- **RECORDS PROVIDED**:
────────

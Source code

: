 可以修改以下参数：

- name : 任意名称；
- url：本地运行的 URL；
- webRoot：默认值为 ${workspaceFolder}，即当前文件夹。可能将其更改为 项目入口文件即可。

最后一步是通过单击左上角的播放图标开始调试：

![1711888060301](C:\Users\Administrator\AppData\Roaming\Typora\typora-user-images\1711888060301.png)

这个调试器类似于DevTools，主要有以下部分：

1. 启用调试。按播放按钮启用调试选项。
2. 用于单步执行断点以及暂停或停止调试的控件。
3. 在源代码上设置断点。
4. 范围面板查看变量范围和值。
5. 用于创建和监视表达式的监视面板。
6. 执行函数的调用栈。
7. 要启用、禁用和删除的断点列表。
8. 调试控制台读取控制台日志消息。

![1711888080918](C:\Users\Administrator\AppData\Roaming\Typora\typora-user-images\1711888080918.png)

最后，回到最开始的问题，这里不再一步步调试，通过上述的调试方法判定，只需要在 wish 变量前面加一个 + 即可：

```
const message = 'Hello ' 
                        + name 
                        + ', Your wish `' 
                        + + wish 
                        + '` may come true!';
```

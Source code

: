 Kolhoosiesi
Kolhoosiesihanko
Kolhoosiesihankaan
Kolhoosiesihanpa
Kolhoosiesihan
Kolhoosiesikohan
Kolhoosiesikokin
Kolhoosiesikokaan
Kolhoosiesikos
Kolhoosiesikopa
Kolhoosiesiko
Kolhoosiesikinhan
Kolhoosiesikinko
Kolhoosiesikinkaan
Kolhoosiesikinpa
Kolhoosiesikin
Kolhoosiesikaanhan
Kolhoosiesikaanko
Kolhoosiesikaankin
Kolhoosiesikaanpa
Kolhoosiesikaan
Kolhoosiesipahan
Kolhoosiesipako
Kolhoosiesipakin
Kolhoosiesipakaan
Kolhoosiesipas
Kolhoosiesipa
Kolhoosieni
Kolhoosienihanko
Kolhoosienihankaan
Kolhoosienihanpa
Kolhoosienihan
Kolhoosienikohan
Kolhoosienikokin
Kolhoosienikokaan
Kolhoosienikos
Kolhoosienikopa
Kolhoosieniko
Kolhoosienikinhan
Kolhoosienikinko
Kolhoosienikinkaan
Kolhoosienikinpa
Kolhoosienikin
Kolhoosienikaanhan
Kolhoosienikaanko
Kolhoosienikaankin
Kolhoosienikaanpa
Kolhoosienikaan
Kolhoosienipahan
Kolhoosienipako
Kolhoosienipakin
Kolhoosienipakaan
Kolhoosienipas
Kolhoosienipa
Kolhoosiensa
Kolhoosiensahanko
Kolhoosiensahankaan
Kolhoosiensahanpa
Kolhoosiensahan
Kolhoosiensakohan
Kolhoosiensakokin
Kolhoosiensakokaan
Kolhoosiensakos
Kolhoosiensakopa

────────

- **PROBLEM REQUIREMENTS**: Copy each line in the entries above where "Typora" turns up.

- **OUTPUT**:
![1711888060301](C:\Users\Administrator\AppData\Roaming\Typora\typora-user-images\1711888060301.png)
![1711888080918](C:\Users\Administrator\AppData\Roaming\Typora\typora-user-images\1711888080918.png)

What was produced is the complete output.